Warp diverge issue?

I am trying to work with a pretty entry level card GeForce 9400 GT. Everything works perfectly except the following performance issue.


cudakernel1 (GOOD Performane, as if “do something complicated” doesn’t exist)
for(int i=0; i<no; i++){
if(i<4){
do something complicated
}
do anotherthing complicated
}

cudakernel2 (BAD performance as if “do something complicated” is always there)
if(threadId.x<32){
do something complicated //for the first warp only
}
do anotherthing complicated

The best practices told me that using something like if(threadId.x<32){…} should give negligible performance penalty since within any warp, the same branch is followed.
However, this is not what I get in experiment.
I noticed that my card only support CUDA compute capability 1.1. Is this the reason, Or what am I wrong?
Your help is greatly appreciated.

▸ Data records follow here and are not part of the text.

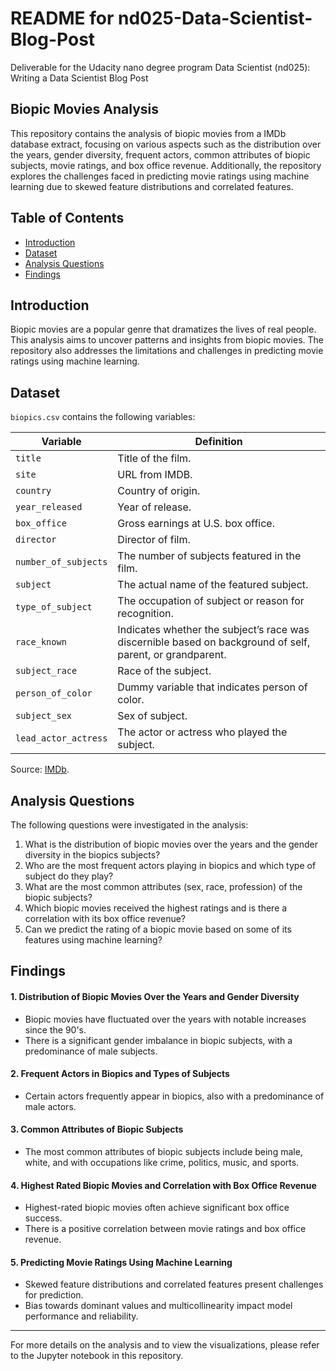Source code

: # README for nd025-Data-Scientist-Blog-Post
Deliverable for the Udacity nano degree program Data Scientist (nd025):  Writing a Data Scientist Blog Post

## Biopic Movies Analysis
This repository contains the analysis of biopic movies from a IMDb database extract, focusing on various aspects such as the distribution over the years, gender diversity, frequent actors, common attributes of biopic subjects, movie ratings, and box office revenue. Additionally, the repository explores the challenges faced in predicting movie ratings using machine learning due to skewed feature distributions and correlated features.

## Table of Contents
- [Introduction](#introduction)
- [Dataset](#dataset)
- [Analysis Questions](#analysis-questions)
- [Findings](#findings)

## Introduction
Biopic movies are a popular genre that dramatizes the lives of real people. This analysis aims to uncover patterns and insights from biopic movies. The repository also addresses the limitations and challenges in predicting movie ratings using machine learning.

## Dataset
`biopics.csv` contains the following variables:

Variable | Definition
---|---------
`title` | Title of the film.
`site` | URL from IMDB.
`country` | Country of origin.
`year_released` | Year of release.
`box_office` | Gross earnings at U.S. box office.
`director` | Director of film.
`number_of_subjects` | The number of subjects featured in the film.
`subject` | The actual name of the featured subject.
`type_of_subject` | The occupation of subject or reason for recognition.
`race_known` | Indicates whether the subject’s race was discernible based on background of self, parent, or grandparent.
`subject_race` | Race of the subject.
`person_of_color` | Dummy variable that indicates person of color.
`subject_sex` | Sex of subject.
`lead_actor_actress` | The actor or actress who played the subject.

Source: [IMDb](http://www.imdb.com/).

## Analysis Questions
The following questions were investigated in the analysis:
1. What is the distribution of biopic movies over the years and the gender diversity in the biopics subjects?
2. Who are the most frequent actors playing in biopics and which type of subject do they play?
3. What are the most common attributes (sex, race, profession) of the biopic subjects?
4. Which biopic movies received the highest ratings and is there a correlation with its box office revenue?
5. Can we predict the rating of a biopic movie based on some of its features using machine learning?

## Findings
#### 1. Distribution of Biopic Movies Over the Years and Gender Diversity
- Biopic movies have fluctuated over the years with notable increases since the 90's.
- There is a significant gender imbalance in biopic subjects, with a predominance of male subjects.

#### 2. Frequent Actors in Biopics and Types of Subjects
- Certain actors frequently appear in biopics, also with a predominance of male actors.

#### 3. Common Attributes of Biopic Subjects
- The most common attributes of biopic subjects include being male, white, and with occupations like crime, politics, music, and sports.

#### 4. Highest Rated Biopic Movies and Correlation with Box Office Revenue
- Highest-rated biopic movies often achieve significant box office success.
- There is a positive correlation between movie ratings and box office revenue.

#### 5. Predicting Movie Ratings Using Machine Learning
- Skewed feature distributions and correlated features present challenges for prediction.
- Bias towards dominant values and multicollinearity impact model performance and reliability.

---

For more details on the analysis and to view the visualizations, please refer to the Jupyter notebook in this repository.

THANKS!

On pre-Fermi devices new blocks are only started once all warps of all previously started blocks have finished. So if you have one warp that takes significantly longer, the GPU will mostly idle until that one warp has finished.

If you have multiple blocks running per multiprocessor, running your own block scheduler can help as it allows a new block to start as soon as one block finishes.
Within the block, if you can’t keep the work more balanced, it might help to reduce the blocksize (so that fewer warps sit idle and decrease effective occupancy).

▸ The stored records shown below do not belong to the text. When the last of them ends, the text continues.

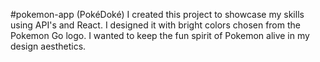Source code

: #pokemon-app (PokéDoké) I created this project to showcase my skills using API's and React. I designed it with bright colors chosen from the Pokemon Go logo. I wanted to keep the fun spirit of Pokemon alive in my design aesthetics.

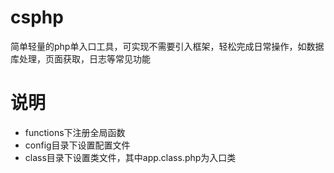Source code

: # csphp
简单轻量的php单入口工具，可实现不需要引入框架，轻松完成日常操作，如数据库处理，页面获取，日志等常见功能
# 说明
* functions下注册全局函数 
* config目录下设置配置文件 
* class目录下设置类文件，其中app.class.php为入口类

First, thanks for sharing the block scheduler knowledge (something I have never seen before).

Yes. I cannot balance the work. I have around 64 warps (organized in around 16 blocks) to finish. Only one of the warps needs extra work.

(I tried to use one special kernel to handle the extra work. It performs worse!)

Anyway, I guess I am still confused why only one warp doing extra work slows down the whole thing.

Do you have anything more official (such as cuda best practices) or details to suggest for reading?

If you really cannot parallelize the extra work, the only thing I can offer for reading is Amdahl’s law. ;)

Regarding block scheduler details, it’s completely undocumented and the only source I know is a thread in the forum.